(Records shown)
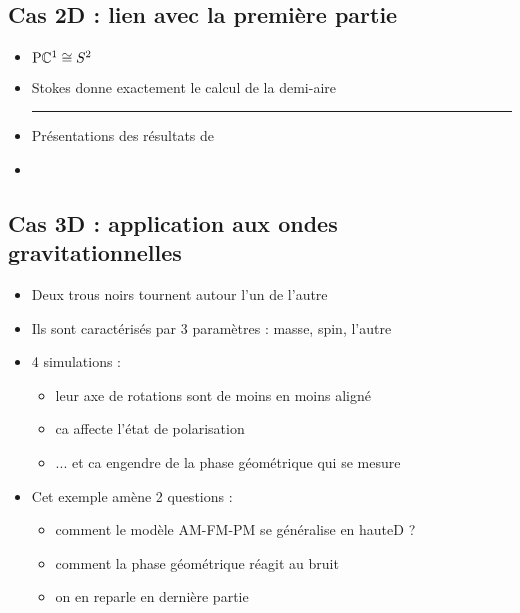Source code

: \subsection{\todo Cas 2D : lien avec la première partie} \label{subsec:ex-2D}

\begin{itemize}
	
	\item $\text{\normalfont P}\mathbb{C}^{1} \cong S^2$
	
	\item Stokes donne exactement le calcul de la demi-aire \\
	
	\hrule
	
	\item Présentations des résultats de \cite{le_bihan_modephysiques_2023}
	
	\item {}
	
\end{itemize}



\subsection{\todo Cas 3D : application aux ondes gravitationnelles} \label{subsec:ex-3D}

\begin{itemize}
	
	\item Deux trous noirs tournent autour l'un de l'autre
	
	\item Ils sont caractérisés par 3 paramètres : masse, spin, l'autre
	
	\item 4 simulations : \begin{itemize}
		
		\item leur axe de rotations sont de moins en moins aligné
		
		\item ca affecte l'état de polarisation 
		
		\item ... et ca engendre de la phase géométrique qui se mesure
	\end{itemize}
	
	\item Cet exemple amène 2 questions : \begin{itemize}
		
		\item comment le modèle AM-FM-PM se généralise en hauteD ?
		
		\item comment la phase géométrique réagit au bruit
		
		\item on en reparle en dernière partie

	\end{itemize}
\end{itemize}

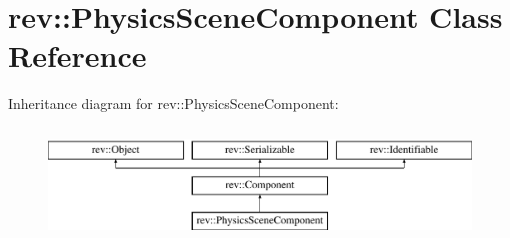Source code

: \hypertarget{classrev_1_1_physics_scene_component}{}\section{rev\+::Physics\+Scene\+Component Class Reference}
\label{classrev_1_1_physics_scene_component}
Inheritance diagram for rev\+::Physics\+Scene\+Component\+:\begin{figure}[H]
\begin{center}
\leavevmode
\includegraphics[height=2.978723cm]{classrev_1_1_physics_scene_component}
\end{center}
\end{figure}
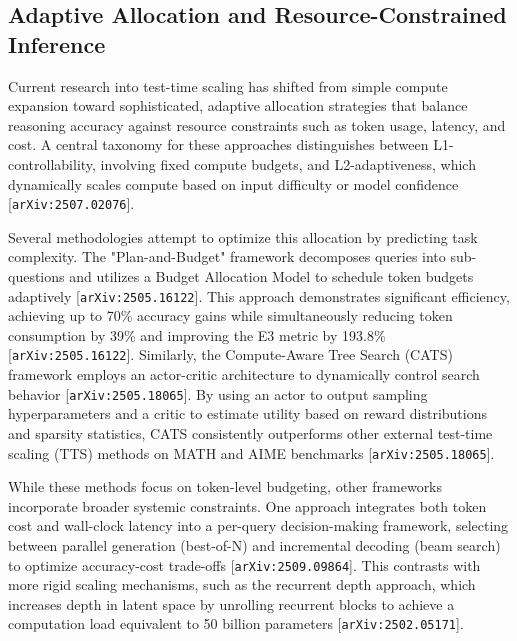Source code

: \documentclass[11pt]{article}
\begin{document}
\subsection{Adaptive Allocation and Resource-Constrained Inference}

Current research into test-time scaling has shifted from simple compute expansion toward sophisticated, adaptive allocation strategies that balance reasoning accuracy against resource constraints such as token usage, latency, and cost. A central taxonomy for these approaches distinguishes between L1-controllability, involving fixed compute budgets, and L2-adaptiveness, which dynamically scales compute based on input difficulty or model confidence [\texttt{arXiv:2507.02076}].

Several methodologies attempt to optimize this allocation by predicting task complexity. The "Plan-and-Budget" framework decomposes queries into sub-questions and utilizes a Budget Allocation Model to schedule token budgets adaptively [\texttt{arXiv:2505.16122}]. This approach demonstrates significant efficiency, achieving up to 70\% accuracy gains while simultaneously reducing token consumption by 39\% and improving the E3 metric by 193.8\% [\texttt{arXiv:2505.16122}]. Similarly, the Compute-Aware Tree Search (CATS) framework employs an actor-critic architecture to dynamically control search behavior [\texttt{arXiv:2505.18065}]. By using an actor to output sampling hyperparameters and a critic to estimate utility based on reward distributions and sparsity statistics, CATS consistently outperforms other external test-time scaling (TTS) methods on MATH and AIME benchmarks [\texttt{arXiv:2505.18065}].

While these methods focus on token-level budgeting, other frameworks incorporate broader systemic constraints. One approach integrates both token cost and wall-clock latency into a per-query decision-making framework, selecting between parallel generation (best-of-N) and incremental decoding (beam search) to optimize accuracy-cost trade-offs [\texttt{arXiv:2509.09864}]. This contrasts with more rigid scaling mechanisms, such as the recurrent depth approach, which increases depth in latent space by unrolling recurrent blocks to achieve a computation load equivalent to 50 billion parameters [\texttt{arXiv:2502.05171}].
\end{document}
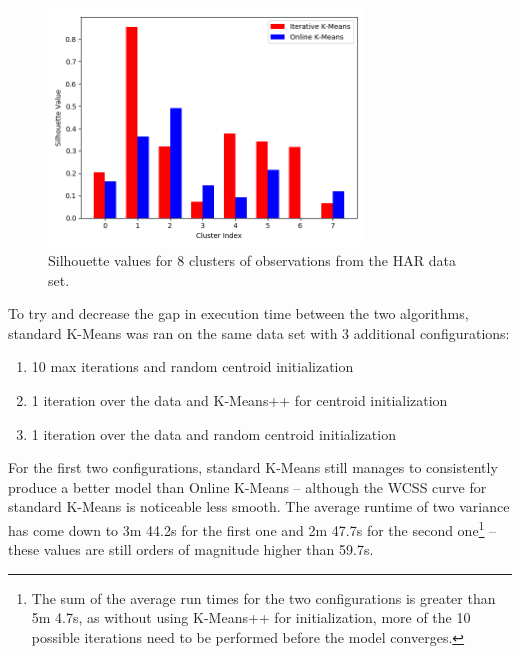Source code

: \documentclass{l4proj}
\begin{document}
\begin{figure}[H]
	\centering
    \label{fig:res19}
    \includegraphics[width=0.75\textwidth]{images/result19}
    \caption{Silhouette values for 8 clusters of observations from the HAR data set.} 
\end{figure}

To try and decrease the gap in execution time between the two algorithms, standard K-Means was ran on the same data set with 3 additional configurations:

\begin{enumerate}
\item 10 max iterations and random centroid initialization
\item 1 iteration over the data and K-Means++ for centroid initialization
\item 1 iteration over the data and random centroid initialization
\end{enumerate}


For the first two configurations, standard K-Means still manages to consistently produce a better model than Online K-Means -- although the WCSS curve for standard K-Means is noticeable less smooth. The average runtime of two variance has come down to  3m 44.2s for the first one and 2m 47.7s for the second one\footnote{The sum of the average run times for the two configurations is greater than 5m 4.7s, as without using K-Means++ for initialization, more of the 10 possible iterations need to be performed before the model converges.} -- these values are still orders of magnitude higher than 59.7s.
\end{document}
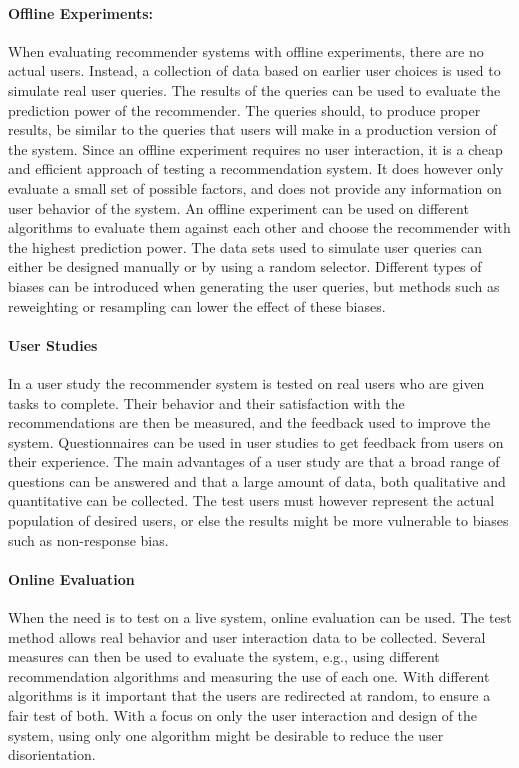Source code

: \paragraph{Offline Experiments:} When evaluating recommender systems with offline experiments, there are no actual users. Instead, a collection of data based on earlier user choices is used to simulate real user queries. The results of the queries can be used to evaluate the prediction power of the recommender. The queries should, to produce proper results, be similar to the queries that users will make in a production version of the system. Since an offline experiment requires no user interaction, it is a cheap and efficient approach of testing a recommendation system. It does however only evaluate a small set of possible factors, and does not provide any information on user behavior of the system.  An offline experiment can be used on different algorithms to evaluate them against each other and choose the recommender with the highest prediction power. The data sets used to simulate user queries can either be designed manually or by using a random selector. Different types of biases can be introduced when generating the user queries, but methods such as reweighting or resampling can lower the effect of these biases. 

\paragraph{User Studies} In a user study the recommender system is tested on real users who are given tasks to complete. Their behavior and their satisfaction with the recommendations are then be measured, and the feedback used to improve the system. Questionnaires can be used in user studies to get feedback from users on their experience. The main advantages of a user study are that a broad range of questions can be answered and that a large amount of data, both qualitative and quantitative can be collected. The test users must however represent the actual population of desired users, or else the results might be more vulnerable to biases such as non-response bias.

\paragraph{Online Evaluation} When the need is to test on a live system, online evaluation can be used. The test method allows real behavior  and user interaction data to be collected. Several measures can then be used to evaluate the system, e.g., using different recommendation algorithms and measuring the use of each one. With different algorithms is it important that the users are redirected at random, to ensure a fair test of both. With a focus on only the user interaction and design of the system, using only one algorithm might be desirable to reduce the user disorientation. 

\cleardoublepage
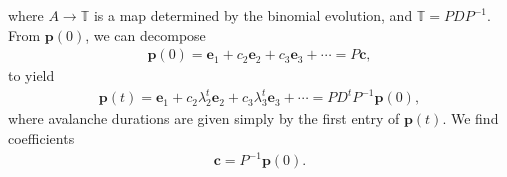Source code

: \documentclass[superscriptaddress]{revtex4-1}
\begin{document}
where $A \rightarrow \mathbb{T}$ is a map determined by the binomial evolution, and $\mathbb{T} = PDP^{-1}$. From $\bm{p}(0)$, we can decompose
\begin{align*}
\bm{p}(0) = \bm{e}_1 + c_2\bm{e}_2 + c_3\bm{e}_3 + \dotsm = P\bm{c},
\end{align*}
to yield
\begin{align*}
\bm{p}(t) = \bm{e}_1 + c_2\lambda_2^t\bm{e}_2 + c_3\lambda_3^t\bm{e}_3 + \dotsm = PD^tP^{-1}\bm{p}(0),
\end{align*}
where avalanche durations are given simply by the first entry of $\bm{p}(t)$. We find coefficients
\begin{align*}
\bm{c} = P^{-1}\bm{p}(0). 
\end{align*}



	
\end{document}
(End Records shown)
For every line in the listing above that mentions the word "over", make a copy.

— Reply —
\item 1 iteration over the data and K-Means++ for centroid initialization
\item 1 iteration over the data and random centroid initialization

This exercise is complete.